Hi everyone. I'm going to be trying to add an E1.31 network to my laptop for my light display. I have an old router that was sitting in my closet forever. I was wondering if this is a perfectly good router to use, or should I purchase a new one that will likely have faster speeds? Here is a link to the old router I have. (https://www.netgear.com/home/products/networking/wifi-routers/wndr3700.aspx)

Thanks so much,

 

Bob

Posted

I use an $8  8 port Ethernet switch from mono price that i ran 3 E1.31 controllers  last year and will be adding another 3 this year. Not sure about a router.  There are many people on this forum that are extremely knowable in this area and will answer this for you.  

Posted

Are you going to remote access or Monitor this network?  This is a (good) WiFi router.

All you need is the Switch portion. for the wired  E1.31 (10/100 ethernet).  to you controllers.

s the 'Show computer going to connect  to this by WiFi? Peer to Peer security mus be set to 'allow'

Do you need another DHCP server? There can only be ONE on a Single Local Area network  (YOU MUST turn it OFF if you just plan to use this on the 'house'  network

(The router can be used to isolate the 'house' network from the 'show' network) if the Modem is set to a simple bridge. )

Unfortunately, some devices get so helpful that  the WAN side must be present to be able to 'configure'

A cheap 8 port switch may be the less stressing solution :D

 

Posted

Thank you BMurray and TheDucks. I wasn't planning to use the Wi-Fi part of the router. Both of your comments made it sound like I don't even need a router to accomplish what I want to do. Are you both just attaching a switch to your computer's Ethernet port? I didn't know I could skip the router all-together. Would I still be able to use uni-cast and set IP addresses and such with just a switch attached?
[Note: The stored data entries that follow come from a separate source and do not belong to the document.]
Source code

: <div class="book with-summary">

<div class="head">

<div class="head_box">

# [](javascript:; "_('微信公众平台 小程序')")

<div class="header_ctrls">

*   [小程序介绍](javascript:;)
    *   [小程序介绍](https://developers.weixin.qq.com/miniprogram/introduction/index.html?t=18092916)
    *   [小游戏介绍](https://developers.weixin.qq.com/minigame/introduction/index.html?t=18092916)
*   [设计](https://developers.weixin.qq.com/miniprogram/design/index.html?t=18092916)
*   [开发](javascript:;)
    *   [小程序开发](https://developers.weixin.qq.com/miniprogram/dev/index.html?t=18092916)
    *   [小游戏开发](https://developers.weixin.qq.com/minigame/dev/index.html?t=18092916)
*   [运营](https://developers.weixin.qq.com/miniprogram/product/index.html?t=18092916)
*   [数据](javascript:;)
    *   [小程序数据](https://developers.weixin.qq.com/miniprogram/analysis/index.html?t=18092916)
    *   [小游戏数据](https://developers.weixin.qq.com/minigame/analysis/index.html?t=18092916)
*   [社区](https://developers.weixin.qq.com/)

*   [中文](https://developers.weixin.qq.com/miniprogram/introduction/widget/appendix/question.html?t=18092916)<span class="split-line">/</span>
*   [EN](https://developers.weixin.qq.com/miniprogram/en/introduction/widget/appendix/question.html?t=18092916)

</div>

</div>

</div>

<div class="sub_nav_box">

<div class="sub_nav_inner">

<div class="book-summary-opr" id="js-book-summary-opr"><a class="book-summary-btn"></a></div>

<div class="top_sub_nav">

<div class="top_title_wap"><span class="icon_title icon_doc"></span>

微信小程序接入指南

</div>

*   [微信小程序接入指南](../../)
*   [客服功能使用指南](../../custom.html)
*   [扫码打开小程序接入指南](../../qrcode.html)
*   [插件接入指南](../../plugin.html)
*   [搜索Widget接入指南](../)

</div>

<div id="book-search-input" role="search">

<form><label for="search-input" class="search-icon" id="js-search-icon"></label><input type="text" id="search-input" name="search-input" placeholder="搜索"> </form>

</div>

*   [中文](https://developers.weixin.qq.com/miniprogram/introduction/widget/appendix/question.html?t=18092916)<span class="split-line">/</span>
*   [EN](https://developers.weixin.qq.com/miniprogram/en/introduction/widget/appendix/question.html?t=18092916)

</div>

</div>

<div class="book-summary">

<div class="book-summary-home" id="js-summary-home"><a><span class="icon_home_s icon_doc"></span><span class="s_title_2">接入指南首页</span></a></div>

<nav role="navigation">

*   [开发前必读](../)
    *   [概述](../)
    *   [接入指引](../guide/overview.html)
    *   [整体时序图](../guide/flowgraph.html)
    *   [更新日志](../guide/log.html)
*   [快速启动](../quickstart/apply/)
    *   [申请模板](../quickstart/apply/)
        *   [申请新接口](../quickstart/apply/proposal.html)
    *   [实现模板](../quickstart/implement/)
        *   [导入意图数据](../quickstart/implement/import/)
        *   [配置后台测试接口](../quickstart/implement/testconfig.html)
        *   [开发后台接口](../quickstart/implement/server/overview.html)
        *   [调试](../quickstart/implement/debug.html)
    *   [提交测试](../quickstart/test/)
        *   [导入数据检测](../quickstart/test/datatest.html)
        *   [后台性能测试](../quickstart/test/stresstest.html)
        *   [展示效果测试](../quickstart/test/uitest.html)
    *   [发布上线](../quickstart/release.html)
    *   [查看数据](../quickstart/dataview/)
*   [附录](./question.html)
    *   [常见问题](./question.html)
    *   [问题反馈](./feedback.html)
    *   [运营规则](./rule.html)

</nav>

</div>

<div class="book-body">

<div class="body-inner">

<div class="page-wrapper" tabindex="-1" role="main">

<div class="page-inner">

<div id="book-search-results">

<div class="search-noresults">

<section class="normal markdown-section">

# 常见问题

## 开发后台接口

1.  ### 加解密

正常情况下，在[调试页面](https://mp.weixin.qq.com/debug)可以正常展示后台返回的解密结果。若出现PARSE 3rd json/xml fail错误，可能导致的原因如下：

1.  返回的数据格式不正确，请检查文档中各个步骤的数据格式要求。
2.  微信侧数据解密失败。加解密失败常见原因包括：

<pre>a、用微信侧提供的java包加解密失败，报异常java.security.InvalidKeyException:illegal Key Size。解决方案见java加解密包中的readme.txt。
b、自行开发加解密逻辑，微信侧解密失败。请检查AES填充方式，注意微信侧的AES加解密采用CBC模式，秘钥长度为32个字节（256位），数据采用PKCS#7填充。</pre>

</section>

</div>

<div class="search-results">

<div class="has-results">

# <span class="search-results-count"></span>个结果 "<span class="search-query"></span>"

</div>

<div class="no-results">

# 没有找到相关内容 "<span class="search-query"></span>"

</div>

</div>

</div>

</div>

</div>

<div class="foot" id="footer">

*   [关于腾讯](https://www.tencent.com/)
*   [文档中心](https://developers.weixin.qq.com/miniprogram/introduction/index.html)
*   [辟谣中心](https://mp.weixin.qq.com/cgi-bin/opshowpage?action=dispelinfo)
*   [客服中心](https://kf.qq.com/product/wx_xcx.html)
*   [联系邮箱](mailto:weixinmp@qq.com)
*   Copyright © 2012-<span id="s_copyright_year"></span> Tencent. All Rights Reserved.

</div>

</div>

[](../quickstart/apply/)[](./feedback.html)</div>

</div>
I wonder why LOR's tutorial suggested a router attached to the computer and not a switch. That would be much easier I would think. (http://www1.lightorama.com/PDF/IntroductionToDMXandE131.pdf)

Posted

for Standalone networks, a Router contains a DHCP server.   That was the point LOR was emphasizing.  Router = simple configuration

You don't need that if you assign unique STATIC IP's (in the same subnet.) to each member.  (192.168.S.x)  S is the subnet of 192.168

 

Posted

You CAN use a surplus WiFi router, but it is overkill.  As has been pointed out, you need to disable the DHCP server and WiFi and only use the switch functionality.  In fact I am using a spare router exactly that way.  I'm going to explain the parts of your typical consumer home WiFi router a bit.

That "simple" home WiFi router actually contains three completely separate functions - although normally it's all on one PC board.  The first part is router that has one WAN port and one LAN port.  The second part is a radio (or more than one) for the WiFi, and the last function is a six port switch.  The router part contains a number of functions that relate to routing between the LAN and WAN ports, and it also contains a DHCP server.  If you don't have anything connected to the WAN port, most of the routing functions don't do anything, but for this purpose, the DHCP server needs to be disabled.  That's normally just a checkbox on the router configuration.  The WiFi radio is just what you think it is.  The six port switch has one port connected to the LAN port of the router, one port connected to the WiFi radio, and the last four ports connected to the LAN jacks on the back of the router.

If you disable the WiFi and the DHCP router, and don't connect anything to the WAN port, you pretty much as left with a switch - which is exactly what you need for this purpose.